Uit de nalatenschap van Hans Warren – deel 16: Ida Gerhardt

Momenteel werkt Mario Molegraaf aan de biografie van Hans Warren. Op zijn ontdekkingstocht door het leven van Warren stuit hij regelmatig op interessante vondsten. Op de eerste dag van elke maand deelt hij zo’n vondst met de bezoekers van onze website.

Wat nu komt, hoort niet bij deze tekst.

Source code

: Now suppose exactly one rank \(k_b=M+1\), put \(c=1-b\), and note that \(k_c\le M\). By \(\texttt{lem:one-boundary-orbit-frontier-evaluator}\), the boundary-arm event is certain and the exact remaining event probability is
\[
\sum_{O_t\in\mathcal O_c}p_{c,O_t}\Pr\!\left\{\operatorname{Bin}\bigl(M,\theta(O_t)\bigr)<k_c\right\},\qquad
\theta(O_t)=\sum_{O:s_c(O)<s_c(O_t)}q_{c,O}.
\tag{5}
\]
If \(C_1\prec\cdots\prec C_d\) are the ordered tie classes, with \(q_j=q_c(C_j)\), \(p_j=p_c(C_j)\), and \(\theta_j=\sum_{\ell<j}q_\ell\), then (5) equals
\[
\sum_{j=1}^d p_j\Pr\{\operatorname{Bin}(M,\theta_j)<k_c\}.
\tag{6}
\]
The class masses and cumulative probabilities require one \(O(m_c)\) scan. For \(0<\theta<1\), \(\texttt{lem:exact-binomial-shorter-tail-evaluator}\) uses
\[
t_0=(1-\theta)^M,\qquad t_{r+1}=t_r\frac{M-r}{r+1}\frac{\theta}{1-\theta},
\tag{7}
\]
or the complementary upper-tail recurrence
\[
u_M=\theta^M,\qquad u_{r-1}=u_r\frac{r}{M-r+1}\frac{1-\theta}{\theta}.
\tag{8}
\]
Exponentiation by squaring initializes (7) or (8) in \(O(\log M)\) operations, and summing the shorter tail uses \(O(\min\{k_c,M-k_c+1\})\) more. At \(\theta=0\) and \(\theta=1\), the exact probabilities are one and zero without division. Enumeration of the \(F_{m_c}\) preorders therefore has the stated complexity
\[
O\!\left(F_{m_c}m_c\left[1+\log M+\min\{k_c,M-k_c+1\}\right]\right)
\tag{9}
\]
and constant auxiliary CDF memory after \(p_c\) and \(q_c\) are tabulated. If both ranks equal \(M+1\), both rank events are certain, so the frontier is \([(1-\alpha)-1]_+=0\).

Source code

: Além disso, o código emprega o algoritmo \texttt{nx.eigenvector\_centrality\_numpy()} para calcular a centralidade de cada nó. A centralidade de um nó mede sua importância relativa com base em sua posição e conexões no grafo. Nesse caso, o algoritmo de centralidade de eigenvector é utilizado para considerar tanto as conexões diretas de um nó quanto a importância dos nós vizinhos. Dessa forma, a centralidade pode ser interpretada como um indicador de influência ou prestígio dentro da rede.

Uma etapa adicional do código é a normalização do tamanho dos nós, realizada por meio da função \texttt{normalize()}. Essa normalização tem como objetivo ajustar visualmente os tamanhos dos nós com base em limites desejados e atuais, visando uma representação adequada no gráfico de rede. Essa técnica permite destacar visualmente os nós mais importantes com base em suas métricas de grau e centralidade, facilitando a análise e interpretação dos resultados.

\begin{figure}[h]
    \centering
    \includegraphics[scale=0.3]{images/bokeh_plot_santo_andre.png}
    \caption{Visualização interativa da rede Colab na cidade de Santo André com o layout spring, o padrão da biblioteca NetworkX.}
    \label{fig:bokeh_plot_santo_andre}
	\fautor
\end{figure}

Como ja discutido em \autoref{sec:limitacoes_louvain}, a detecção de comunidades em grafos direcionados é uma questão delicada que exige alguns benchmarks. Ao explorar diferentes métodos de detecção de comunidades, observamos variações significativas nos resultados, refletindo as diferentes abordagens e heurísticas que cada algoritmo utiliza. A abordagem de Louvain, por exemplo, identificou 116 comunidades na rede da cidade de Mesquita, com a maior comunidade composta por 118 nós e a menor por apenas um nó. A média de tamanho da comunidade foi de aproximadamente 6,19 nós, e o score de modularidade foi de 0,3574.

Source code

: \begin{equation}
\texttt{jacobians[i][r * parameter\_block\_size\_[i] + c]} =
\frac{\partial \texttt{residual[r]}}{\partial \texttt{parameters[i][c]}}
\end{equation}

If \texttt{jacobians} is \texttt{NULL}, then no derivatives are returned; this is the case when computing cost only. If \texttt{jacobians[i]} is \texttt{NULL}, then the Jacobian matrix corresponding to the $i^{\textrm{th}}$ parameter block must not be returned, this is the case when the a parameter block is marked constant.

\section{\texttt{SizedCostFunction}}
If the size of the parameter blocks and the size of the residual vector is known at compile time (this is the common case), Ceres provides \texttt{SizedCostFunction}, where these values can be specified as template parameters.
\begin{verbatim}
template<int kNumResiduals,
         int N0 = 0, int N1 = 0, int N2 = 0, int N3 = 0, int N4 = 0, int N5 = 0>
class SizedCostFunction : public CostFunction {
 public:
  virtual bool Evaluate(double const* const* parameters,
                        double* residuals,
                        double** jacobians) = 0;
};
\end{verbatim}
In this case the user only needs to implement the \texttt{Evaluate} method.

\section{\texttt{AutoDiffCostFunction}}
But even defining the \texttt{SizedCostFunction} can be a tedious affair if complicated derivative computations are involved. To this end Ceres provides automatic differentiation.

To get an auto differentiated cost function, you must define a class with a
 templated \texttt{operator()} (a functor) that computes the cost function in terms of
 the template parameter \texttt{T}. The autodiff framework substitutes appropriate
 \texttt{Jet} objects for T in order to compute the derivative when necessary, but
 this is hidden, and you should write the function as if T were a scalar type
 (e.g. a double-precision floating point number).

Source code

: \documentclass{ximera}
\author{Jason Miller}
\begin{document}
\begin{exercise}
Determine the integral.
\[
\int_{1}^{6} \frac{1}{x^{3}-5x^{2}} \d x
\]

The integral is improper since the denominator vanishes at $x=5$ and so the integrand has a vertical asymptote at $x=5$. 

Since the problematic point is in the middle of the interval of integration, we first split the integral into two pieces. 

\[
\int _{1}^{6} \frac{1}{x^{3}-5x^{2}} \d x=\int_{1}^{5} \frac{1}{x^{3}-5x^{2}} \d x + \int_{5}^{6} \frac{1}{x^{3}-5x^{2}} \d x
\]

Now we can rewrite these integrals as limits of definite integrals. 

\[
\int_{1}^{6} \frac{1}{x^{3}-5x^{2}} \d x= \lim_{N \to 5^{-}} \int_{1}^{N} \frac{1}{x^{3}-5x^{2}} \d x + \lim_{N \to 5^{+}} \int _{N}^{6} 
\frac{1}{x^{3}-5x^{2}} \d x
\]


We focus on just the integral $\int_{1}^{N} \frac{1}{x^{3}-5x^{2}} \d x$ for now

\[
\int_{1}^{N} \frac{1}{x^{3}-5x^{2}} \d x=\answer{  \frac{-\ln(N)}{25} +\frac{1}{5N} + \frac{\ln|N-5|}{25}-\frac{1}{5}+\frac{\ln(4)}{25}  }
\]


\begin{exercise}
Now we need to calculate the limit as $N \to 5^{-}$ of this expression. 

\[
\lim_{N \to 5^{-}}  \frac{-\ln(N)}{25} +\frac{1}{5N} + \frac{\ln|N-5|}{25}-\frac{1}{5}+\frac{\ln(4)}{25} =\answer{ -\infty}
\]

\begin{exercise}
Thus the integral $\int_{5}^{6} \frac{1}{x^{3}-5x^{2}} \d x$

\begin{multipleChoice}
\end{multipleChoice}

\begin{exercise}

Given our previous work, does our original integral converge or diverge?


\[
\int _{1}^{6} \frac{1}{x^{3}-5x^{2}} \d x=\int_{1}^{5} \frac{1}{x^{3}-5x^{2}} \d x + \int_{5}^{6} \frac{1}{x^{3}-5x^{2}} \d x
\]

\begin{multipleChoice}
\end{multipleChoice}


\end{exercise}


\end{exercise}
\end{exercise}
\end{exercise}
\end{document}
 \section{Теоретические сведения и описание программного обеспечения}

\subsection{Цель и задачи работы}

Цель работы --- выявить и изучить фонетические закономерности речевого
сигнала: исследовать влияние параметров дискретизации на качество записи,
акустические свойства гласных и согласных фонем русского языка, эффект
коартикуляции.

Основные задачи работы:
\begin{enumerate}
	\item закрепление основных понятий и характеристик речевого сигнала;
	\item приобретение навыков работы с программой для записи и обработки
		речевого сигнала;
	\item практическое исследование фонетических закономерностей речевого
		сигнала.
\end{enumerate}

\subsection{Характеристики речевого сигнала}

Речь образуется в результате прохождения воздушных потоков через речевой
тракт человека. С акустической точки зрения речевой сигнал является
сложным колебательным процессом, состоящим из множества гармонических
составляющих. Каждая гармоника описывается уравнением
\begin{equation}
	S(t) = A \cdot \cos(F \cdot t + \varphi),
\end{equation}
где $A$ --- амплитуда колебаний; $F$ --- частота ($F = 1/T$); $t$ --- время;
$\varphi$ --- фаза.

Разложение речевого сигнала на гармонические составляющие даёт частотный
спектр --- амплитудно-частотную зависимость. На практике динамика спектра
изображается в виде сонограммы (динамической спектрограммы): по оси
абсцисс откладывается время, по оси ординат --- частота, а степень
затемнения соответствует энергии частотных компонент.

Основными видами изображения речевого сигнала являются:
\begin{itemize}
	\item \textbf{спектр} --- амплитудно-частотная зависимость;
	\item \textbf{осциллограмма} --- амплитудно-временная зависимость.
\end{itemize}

Meer dan een halve eeuw heeft Hans Warren het werk van Ida Gerhardt gevolgd, maar er is slechts één ontmoeting geweest. We hadden nog geen auto, dus namen we op 12 februari 1983 de trein van Goes naar Zutphen. Het was carnaval, een luidruchtige optocht trok door de stad, maar in de boekhandel van Ad ten Bosch heerste een gewijde stilte. Zo herinner ik me de middag tenminste, de middag dat Ida Gerhardt haar nieuwe bundel signeerde, met nadien een koud buffet. Anderen verdiepen zich in de betrekkingen tussen Hans Warren en Ida Gerhardt, zo weet ik. Daarom zal ik hier niet te veel verklappen over hun nooit gepubliceerde, maar fascinerende correspondentie. Vooral fascinerend vanwege alles wat diplomatiek níet of heel omfloerst wordt gezegd. En ik ga ook niet in op Hans Warrens recensies, hogere balanceerkunst tussen bewondering en ergernis. Het gelukkigst maakten we haar misschien met een exemplaar van onze Kavafis-vertaling. Ze berichtte op 1 december 1984: ‘Tot mijn grote vreugde bespeur ik dat ik de Griekse tekst (wat een openbaring dat die er naast staat!) kan volgen. – Lang geleden heb ik in Leiden college gehad van Prof. Hesseling, die de vier eerstejaars die bij hem Nieuw Grieks leerden lezen, nog aan huis ontving. Een enorme St Bernardhond volgde nauwlettend wat zijn meester zei, en wat de studenten stamelden.’ De mens is zoals zijn schrift, dat geldt zeker voor Ida Gerhardt. Als je deze twee plaatjes bekijkt, heb je geen psychologen meer nodig. De envelop bevatte haar eerste brief aan Hans Warren, geschreven op 11 november 1973. Kijk hoe de woorden erbij staan, als barse bevelen aan de post. Iemand die geen twijfel kent, in elk geval niet zoiets wil laten merken. Een liniaal heeft ze niet nodig om haar orders te voorzien van liniaalrechte onderstreping. En dan die briefkaart van 27 november 1988. Kijk maar niet, het is bijna te erg. Blindheid treft haar. De vrouw van het woord verliest de greep over haar eigen woorden.